Get models by name and revision.

Parameters:

Name	Type	Description	Default
`names`	`list[str] \| list[ModelMeta]`	List of model names to filter by. Can also be a list of ModelMeta objects. In which case, the revision is ignored.	required
`revisions`	`list[str \| None] \| None`	List of model revisions to filter by. If None, all revisions are returned.	`None`

Returns:

Type	Description
`BenchmarkResults`	A new BenchmarkResults object with the filtered models.

Source code in mteb/results/benchmark_results.py

def select_models(
    self,
    names: list[str] | list[ModelMeta],
    revisions: list[str | None] | None = None,
) -> BenchmarkResults:
    """Get models by name and revision.

    Args:
        names: List of model names to filter by. Can also be a list of ModelMeta objects. In which case, the revision is ignored.
        revisions: List of model revisions to filter by. If None, all revisions are returned.

    Returns:
        A new BenchmarkResults object with the filtered models.
    """
    models_res = []
    _revisions = revisions if revisions is not None else [None] * len(names)

    name_rev: dict[str, str | None] = {}

    if len(names) != len(_revisions):
        raise ValueError(
            "The length of names and revisions must be the same or revisions must be None."
        )

    for name, revision in zip(names, _revisions):
        if isinstance(name, ModelMeta):
            if name.name is None:
                raise ValueError("name in ModelMeta is None. It must be a string.")
            name_rev[name.name] = name.revision
        else:
            name_ = cast("str", name)
            name_rev[name_] = revision

    for model_res in self.model_results:
        model_name = model_res.model_name
        revision = model_res.model_revision
        if model_name in name_rev:
            if name_rev[model_name] is None or revision == name_rev[model_name]:
                models_res.append(model_res)

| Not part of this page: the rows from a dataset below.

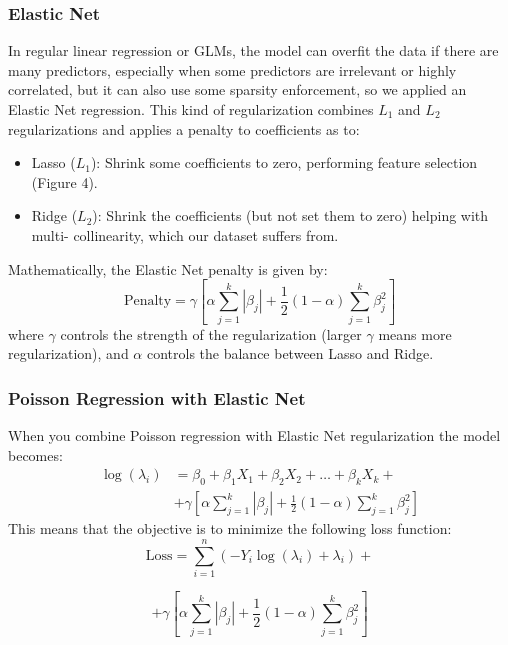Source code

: \documentclass[a4paper, 11pt]{article}
\begin{document}
\begin{multicols}{2}
{\subsubsection*{Elastic Net}
In regular linear regression or GLMs, the model can overfit the data if there are many predictors, especially when some predictors are irrelevant or highly correlated, but it can also use some sparsity enforcement, so we applied an Elastic Net regression. This kind of regularization combines $L_1$ and $L_2$ regularizations and applies a penalty to coefficients as to:
\begin{itemize}
    \item Lasso ($L_1$): Shrink some coefficients to
    zero, performing feature selection (Figure 4).
    \item Ridge ($L_2$): Shrink the coefficients (but
    not set them to zero) helping with multi-
    collinearity, which our dataset suffers from.
\end{itemize}
Mathematically, the Elastic Net penalty is given by:
\begin{equation}
\text{Penalty}= \gamma \left[\alpha \sum_{j=1}^k|\beta_j| + \frac{1}{2}(1-\alpha)\sum_{j=1}^k\beta_{j}^{2} \right]
\end{equation} 
where $\gamma$ controls the strength of the regularization (larger $\gamma$ means more regularization), and $\alpha$ controls the balance between Lasso and Ridge.

\subsubsection*{Poisson Regression with Elastic Net}
When you combine Poisson regression with Elastic Net regularization the model becomes:
\begin{equation}
\begin{split}
\log(\lambda_i)&=\beta_0+\beta_1X_1+\beta_2X_2+\dots+\beta_kX_k+ \\
&+\gamma \left[\alpha \sum_{j=1}^k|\beta_j| + \frac{1}{2}(1-\alpha)\sum_{j=1}^k\beta_{j}^{2} \right]
\end{split}
\end{equation}
This means that the objective is to minimize the following loss function:
\begin{equation*}
\text{Loss} = \sum_{i=1}^n \left( -Y_i \log(\lambda_i) + \lambda_i \right) +
\end{equation*}

\begin{equation*}
+ \gamma \left[ \alpha \sum_{j=1}^k |\beta_j| + \frac{1}{2}(1-\alpha) \sum_{j=1}^k \beta_{j}^{2} \right]
\end{equation*}


}
\end{multicols}
\end{document}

    return type(self).model_construct(model_results=models_res)

`select_tasks(tasks)` ¶

Select tasks from the benchmark results.

Parameters:

Name	Type	Description	Default
`tasks`	`Iterable[AbsTask]`	List of tasks to select. Can be a list of AbsTask objects or task names.	required

Returns:

Type	Description
`BenchmarkResults`	A new BenchmarkResults object with the selected tasks.

Source code in mteb/results/benchmark_results.py

def select_tasks(self, tasks: Iterable[AbsTask]) -> BenchmarkResults:
    """Select tasks from the benchmark results.

    Args:
        tasks: List of tasks to select. Can be a list of AbsTask objects or task names.

    Returns:
        A new BenchmarkResults object with the selected tasks.
    """
    new_model_results = [
        model_res.select_tasks(tasks) for model_res in self.model_results
    ]
    return type(self).model_construct(model_results=new_model_results)

`to_dataframe(aggregation_level='task', aggregation_fn=None, include_model_revision=False, format='wide')` ¶

Get a DataFrame with the scores for all models and tasks.

The DataFrame will have the following columns in addition to the metadata columns:

model_name: The name of the model.
task_name: The name of the task.
score: The main score of the model on the task.

In addition, the DataFrame can have the following columns depending on the aggregation level:

split: The split of the task. E.g. "test", "train", "validation".
subset: The subset of the task. E.g. "en", "fr-en".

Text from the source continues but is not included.